Information is the new gold
And you just know that information is valuable. More valuable than some natural resources. Google is worth about $111 billion and most of their users across their various programs have never paid them a cent. My Google searches are free, my Google mail is free, the Android operating system on 100 million phones is free. Google Chrome the web browser is free. Free, free, free.
The only company in the world worth more is Apple ($153 billion), which sells hardware for the most part. Google sells you.
Oh, and now there’s Google+. What, you thought they wanted to give you a place to hang out, out of the kindness of their multi-coloured hearts?

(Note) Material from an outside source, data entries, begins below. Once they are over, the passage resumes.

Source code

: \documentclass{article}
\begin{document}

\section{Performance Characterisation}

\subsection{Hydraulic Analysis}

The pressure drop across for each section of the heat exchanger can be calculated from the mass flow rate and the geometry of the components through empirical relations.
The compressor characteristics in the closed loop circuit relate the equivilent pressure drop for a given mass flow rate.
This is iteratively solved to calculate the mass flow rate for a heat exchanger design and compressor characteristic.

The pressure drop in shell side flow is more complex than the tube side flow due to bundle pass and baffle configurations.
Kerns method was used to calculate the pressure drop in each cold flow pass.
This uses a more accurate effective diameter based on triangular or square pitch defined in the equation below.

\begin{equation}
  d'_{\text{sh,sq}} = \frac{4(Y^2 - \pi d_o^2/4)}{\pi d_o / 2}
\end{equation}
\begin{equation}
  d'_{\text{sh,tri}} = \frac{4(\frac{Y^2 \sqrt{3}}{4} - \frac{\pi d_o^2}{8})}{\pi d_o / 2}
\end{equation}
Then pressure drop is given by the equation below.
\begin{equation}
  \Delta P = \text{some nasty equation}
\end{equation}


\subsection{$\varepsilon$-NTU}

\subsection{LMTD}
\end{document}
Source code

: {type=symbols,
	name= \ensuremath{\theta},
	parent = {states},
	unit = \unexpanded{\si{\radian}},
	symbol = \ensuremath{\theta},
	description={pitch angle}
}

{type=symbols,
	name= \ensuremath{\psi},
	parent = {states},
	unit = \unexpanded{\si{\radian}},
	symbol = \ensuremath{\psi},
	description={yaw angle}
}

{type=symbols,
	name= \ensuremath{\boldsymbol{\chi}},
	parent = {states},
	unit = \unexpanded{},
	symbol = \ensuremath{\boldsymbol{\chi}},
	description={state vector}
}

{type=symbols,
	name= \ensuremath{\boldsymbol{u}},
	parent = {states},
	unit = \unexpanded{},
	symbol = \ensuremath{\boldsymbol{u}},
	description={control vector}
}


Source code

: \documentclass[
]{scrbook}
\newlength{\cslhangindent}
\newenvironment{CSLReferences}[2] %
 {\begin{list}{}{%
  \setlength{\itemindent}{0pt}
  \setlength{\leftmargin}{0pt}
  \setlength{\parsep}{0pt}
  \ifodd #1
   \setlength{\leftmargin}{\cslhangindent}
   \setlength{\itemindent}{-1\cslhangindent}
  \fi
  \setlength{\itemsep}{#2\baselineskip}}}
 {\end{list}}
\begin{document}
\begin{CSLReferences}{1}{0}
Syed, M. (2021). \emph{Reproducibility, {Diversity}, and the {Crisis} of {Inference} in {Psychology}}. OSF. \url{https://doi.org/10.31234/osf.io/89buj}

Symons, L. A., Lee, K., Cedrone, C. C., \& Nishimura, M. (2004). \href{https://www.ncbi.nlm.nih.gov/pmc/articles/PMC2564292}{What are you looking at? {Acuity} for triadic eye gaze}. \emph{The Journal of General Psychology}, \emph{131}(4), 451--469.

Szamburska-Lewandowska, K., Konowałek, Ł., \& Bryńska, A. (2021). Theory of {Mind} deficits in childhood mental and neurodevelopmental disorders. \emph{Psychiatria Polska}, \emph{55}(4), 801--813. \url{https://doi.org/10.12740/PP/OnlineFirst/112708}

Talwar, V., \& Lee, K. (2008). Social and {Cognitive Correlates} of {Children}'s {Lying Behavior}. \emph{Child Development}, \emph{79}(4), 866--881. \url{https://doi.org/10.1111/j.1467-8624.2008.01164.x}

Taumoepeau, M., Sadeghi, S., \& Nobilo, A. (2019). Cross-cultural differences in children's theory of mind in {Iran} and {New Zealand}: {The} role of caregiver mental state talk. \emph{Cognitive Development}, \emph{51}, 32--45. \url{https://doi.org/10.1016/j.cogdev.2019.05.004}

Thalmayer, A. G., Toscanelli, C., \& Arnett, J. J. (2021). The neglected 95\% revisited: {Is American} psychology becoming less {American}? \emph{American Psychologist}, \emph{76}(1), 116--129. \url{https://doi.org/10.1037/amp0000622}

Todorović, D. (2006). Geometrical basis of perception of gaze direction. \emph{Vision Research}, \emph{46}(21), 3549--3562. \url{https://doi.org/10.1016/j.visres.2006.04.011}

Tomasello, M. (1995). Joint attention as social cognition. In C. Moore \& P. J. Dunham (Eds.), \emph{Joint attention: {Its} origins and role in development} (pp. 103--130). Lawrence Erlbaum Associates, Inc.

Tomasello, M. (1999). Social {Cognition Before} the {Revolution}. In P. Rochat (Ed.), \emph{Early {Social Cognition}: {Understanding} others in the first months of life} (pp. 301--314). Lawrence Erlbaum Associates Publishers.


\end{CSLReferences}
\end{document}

Google needs to know more about you
Not quite. As debate raged about the need for people like you and me to use their real names online, Google admitted in an interview that Google+ was primarily an ‘identity service’ that required real people. Vice President Eric Schmidt said:
“If you think about it, the Internet would be better if we had an accurate notion that you were a real person as opposed to a dog, or a fake person, or a spammer or what have you… So if we knew that it was a real person, then we could sort of hold them accountable, we could check them, we could give them things, we could you know bill them, you know we could have credit cards and so forth.”
Google+ has a ‘real name only’ policy because it needs to know who you are, as a spoke in its other operations. Why? Because Facebook does. Right now, Facebook has some 750 million users worldwide who use their accounts to log-in to websites across the full gamut of what the Internet offers. And every time a user ‘likes’ something … well, they know what you like. Ka-ching.
They’re building digital portraits of hundreds of millions of people and the minutiae of your daily interactions is the icing on the cake. Admit it: you’ve been served ads in the past and been floored by how much information they have. So much so that it almost seems like magic. But it’s just a very clever algorithm which, like a snowball, grows more powerful and precise as information is added.